Stored data entries:
##########

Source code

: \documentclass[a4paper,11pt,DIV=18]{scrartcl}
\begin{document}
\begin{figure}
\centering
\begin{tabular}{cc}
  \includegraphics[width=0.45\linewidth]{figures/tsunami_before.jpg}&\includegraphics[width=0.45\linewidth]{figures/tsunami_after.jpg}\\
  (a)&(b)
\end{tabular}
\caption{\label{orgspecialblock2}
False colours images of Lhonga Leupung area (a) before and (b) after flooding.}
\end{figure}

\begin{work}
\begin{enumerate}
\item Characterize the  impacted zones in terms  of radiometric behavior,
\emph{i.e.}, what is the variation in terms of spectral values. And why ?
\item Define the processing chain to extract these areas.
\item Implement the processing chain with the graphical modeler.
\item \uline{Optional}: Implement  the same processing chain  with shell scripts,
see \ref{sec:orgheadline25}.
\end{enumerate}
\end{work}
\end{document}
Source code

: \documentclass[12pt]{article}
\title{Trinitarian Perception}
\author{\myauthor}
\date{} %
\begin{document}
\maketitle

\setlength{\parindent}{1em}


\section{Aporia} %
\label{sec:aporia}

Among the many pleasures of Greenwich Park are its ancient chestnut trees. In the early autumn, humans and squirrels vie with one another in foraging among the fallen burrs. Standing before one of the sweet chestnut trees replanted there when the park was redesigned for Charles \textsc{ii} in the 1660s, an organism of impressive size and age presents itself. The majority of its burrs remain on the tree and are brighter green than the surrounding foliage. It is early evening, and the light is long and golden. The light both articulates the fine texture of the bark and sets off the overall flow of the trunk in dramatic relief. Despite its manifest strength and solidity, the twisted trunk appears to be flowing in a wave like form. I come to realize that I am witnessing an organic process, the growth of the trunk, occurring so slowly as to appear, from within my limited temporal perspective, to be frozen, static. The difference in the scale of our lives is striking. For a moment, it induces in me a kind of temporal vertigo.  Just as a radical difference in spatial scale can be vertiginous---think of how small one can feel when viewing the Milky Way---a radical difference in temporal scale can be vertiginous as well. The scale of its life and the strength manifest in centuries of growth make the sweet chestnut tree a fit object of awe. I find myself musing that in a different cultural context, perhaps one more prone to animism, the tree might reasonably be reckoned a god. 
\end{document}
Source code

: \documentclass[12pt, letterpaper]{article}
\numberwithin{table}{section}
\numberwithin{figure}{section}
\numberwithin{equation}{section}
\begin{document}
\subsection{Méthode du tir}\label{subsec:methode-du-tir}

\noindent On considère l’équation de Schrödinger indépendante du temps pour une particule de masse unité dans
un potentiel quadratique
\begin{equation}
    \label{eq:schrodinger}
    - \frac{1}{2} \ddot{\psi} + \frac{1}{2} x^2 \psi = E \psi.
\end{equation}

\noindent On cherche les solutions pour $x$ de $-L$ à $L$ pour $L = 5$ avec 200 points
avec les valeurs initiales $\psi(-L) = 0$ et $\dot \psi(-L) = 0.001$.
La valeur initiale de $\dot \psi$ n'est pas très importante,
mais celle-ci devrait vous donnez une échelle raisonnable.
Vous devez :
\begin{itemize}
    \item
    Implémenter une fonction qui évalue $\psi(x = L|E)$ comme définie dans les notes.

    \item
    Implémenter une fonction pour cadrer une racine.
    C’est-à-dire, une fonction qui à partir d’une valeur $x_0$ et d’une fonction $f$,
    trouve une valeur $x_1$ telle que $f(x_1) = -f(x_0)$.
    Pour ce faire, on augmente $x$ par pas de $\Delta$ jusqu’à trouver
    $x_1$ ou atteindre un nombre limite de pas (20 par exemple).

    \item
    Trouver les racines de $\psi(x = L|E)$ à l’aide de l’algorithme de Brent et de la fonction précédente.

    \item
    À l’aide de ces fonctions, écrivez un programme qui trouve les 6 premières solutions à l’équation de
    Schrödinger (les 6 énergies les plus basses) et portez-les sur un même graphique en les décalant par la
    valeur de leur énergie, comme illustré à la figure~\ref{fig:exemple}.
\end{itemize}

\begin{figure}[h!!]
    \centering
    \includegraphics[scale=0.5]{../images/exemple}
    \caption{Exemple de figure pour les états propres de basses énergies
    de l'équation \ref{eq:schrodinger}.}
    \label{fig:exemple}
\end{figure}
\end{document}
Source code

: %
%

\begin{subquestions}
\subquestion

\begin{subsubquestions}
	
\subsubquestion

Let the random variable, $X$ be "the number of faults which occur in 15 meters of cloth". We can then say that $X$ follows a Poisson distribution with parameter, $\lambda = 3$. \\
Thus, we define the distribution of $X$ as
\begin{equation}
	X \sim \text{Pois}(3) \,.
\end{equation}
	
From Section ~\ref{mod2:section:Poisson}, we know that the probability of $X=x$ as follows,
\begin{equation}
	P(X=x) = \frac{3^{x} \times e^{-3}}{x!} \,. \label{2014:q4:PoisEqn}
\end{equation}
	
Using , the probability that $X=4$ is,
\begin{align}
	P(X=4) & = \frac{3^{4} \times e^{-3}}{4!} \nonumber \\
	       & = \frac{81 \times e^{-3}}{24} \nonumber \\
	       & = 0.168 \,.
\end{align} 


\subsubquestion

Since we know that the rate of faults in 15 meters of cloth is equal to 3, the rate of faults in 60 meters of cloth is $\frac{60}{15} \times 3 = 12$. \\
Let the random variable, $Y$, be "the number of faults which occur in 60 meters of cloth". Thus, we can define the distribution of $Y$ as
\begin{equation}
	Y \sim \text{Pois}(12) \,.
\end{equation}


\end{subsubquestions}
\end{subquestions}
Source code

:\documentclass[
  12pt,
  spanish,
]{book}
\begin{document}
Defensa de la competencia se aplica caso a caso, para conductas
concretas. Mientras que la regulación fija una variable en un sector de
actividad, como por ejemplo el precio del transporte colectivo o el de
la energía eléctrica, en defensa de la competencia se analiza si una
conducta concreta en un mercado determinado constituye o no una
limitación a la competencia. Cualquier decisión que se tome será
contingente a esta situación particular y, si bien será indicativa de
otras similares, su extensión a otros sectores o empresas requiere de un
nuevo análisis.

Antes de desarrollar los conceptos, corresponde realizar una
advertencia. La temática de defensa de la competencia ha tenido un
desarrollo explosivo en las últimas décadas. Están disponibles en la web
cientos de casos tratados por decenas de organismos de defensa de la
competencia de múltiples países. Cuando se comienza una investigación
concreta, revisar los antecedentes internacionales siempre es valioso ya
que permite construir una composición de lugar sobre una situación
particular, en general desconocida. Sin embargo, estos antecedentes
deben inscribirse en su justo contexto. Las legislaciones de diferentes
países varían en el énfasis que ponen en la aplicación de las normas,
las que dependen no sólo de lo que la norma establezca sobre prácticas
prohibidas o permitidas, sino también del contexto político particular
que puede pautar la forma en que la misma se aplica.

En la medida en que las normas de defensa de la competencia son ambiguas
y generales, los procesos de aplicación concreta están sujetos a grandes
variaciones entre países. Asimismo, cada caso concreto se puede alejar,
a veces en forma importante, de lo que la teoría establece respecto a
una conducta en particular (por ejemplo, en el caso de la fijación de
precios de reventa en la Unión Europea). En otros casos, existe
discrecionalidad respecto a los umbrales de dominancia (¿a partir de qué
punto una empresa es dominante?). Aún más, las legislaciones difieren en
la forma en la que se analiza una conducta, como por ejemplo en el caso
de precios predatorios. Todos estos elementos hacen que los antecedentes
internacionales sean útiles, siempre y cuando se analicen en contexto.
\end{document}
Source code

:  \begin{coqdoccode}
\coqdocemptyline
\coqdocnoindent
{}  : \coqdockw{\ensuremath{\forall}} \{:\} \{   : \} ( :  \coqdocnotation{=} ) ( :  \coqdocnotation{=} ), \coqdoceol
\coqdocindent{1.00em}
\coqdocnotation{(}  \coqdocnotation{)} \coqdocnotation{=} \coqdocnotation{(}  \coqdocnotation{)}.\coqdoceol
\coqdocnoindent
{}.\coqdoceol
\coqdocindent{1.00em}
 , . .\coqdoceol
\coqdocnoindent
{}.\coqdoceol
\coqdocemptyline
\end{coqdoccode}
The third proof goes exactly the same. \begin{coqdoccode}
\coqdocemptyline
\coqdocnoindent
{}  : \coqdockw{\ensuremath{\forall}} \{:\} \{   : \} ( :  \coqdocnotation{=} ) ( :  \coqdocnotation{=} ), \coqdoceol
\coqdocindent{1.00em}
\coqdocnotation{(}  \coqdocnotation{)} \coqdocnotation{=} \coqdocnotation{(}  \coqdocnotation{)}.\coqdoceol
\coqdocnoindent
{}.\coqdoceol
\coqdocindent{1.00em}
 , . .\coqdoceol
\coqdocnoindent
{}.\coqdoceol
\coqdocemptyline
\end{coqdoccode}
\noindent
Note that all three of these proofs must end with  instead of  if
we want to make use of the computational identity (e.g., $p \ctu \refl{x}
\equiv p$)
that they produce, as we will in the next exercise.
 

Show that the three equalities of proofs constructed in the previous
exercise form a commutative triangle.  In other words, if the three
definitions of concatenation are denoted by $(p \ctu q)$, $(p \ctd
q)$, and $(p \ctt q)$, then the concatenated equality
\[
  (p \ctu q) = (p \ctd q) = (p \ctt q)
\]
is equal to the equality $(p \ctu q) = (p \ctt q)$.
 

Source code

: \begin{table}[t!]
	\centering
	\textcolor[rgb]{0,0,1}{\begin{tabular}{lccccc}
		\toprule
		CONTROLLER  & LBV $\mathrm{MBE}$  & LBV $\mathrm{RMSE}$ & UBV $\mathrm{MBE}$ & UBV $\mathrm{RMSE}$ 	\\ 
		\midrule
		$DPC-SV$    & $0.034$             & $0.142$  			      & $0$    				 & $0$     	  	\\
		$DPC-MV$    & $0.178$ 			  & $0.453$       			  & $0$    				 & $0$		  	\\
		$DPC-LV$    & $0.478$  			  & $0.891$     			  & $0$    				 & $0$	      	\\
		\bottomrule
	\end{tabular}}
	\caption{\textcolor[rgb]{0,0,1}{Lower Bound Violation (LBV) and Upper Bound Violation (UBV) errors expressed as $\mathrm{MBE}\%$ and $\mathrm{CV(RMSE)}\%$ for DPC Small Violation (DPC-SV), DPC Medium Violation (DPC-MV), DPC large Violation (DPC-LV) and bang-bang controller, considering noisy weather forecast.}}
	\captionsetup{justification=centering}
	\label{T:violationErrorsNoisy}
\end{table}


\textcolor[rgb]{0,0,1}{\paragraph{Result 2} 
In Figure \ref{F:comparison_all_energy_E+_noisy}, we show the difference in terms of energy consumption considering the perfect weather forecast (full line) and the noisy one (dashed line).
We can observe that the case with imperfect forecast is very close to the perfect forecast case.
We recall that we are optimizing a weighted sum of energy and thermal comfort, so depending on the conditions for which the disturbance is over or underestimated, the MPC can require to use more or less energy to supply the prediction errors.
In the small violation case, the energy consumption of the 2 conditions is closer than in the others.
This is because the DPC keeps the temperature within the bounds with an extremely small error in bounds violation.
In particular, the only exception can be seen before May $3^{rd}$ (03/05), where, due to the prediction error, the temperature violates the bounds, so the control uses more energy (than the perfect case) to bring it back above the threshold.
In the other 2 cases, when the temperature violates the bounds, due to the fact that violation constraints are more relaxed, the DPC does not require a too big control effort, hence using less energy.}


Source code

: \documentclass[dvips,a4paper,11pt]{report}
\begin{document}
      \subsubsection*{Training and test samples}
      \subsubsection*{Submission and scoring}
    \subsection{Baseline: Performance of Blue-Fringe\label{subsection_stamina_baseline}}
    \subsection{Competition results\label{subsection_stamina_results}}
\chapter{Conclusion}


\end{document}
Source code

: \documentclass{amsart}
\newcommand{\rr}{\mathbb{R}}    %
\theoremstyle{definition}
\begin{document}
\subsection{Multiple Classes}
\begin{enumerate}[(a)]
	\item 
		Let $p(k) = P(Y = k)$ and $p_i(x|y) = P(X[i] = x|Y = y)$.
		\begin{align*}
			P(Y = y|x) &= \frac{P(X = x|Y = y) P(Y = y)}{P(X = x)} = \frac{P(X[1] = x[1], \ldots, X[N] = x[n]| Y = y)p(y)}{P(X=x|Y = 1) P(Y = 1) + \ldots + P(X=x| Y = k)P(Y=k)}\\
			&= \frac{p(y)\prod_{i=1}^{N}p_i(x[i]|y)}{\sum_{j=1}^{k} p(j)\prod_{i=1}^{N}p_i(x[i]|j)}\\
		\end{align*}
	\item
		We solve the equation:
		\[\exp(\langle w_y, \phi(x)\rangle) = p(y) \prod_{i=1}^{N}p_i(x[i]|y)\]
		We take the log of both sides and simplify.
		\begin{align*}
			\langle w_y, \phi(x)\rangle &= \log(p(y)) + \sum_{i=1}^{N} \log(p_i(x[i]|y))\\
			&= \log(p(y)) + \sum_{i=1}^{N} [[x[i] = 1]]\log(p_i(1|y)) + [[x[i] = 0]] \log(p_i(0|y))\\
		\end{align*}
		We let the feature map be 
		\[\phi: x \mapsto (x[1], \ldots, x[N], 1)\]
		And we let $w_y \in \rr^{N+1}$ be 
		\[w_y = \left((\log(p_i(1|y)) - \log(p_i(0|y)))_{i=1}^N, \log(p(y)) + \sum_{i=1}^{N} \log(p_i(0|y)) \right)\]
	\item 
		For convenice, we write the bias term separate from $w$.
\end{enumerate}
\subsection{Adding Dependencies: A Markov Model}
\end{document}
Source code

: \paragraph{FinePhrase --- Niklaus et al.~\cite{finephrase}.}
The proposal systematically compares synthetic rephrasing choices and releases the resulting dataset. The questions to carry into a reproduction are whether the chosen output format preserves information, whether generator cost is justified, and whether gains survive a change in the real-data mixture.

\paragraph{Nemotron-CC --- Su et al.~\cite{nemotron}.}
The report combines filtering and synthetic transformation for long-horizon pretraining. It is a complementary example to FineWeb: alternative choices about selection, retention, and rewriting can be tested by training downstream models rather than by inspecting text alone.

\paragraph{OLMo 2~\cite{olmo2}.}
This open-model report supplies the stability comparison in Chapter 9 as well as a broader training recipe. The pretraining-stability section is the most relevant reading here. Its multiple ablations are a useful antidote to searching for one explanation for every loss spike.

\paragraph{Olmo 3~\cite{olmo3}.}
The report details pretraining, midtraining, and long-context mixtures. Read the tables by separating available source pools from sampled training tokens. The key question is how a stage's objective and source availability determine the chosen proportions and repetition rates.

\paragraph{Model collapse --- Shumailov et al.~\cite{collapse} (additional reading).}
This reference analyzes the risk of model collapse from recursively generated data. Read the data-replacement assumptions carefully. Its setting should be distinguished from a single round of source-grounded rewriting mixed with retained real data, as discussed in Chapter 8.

##########

**What to produce:** From the records above, retype only the lines starting at the line that contains "We can observe" and ending at the line that contains "We recall that", both included.

**Output:**
We can observe that the case with imperfect forecast is very close to the perfect forecast case.
We recall that we are optimizing a weighted sum of energy and thermal comfort, so depending on the conditions for which the disturbance is over or underestimated, the MPC can require to use more or less energy to supply the prediction errors.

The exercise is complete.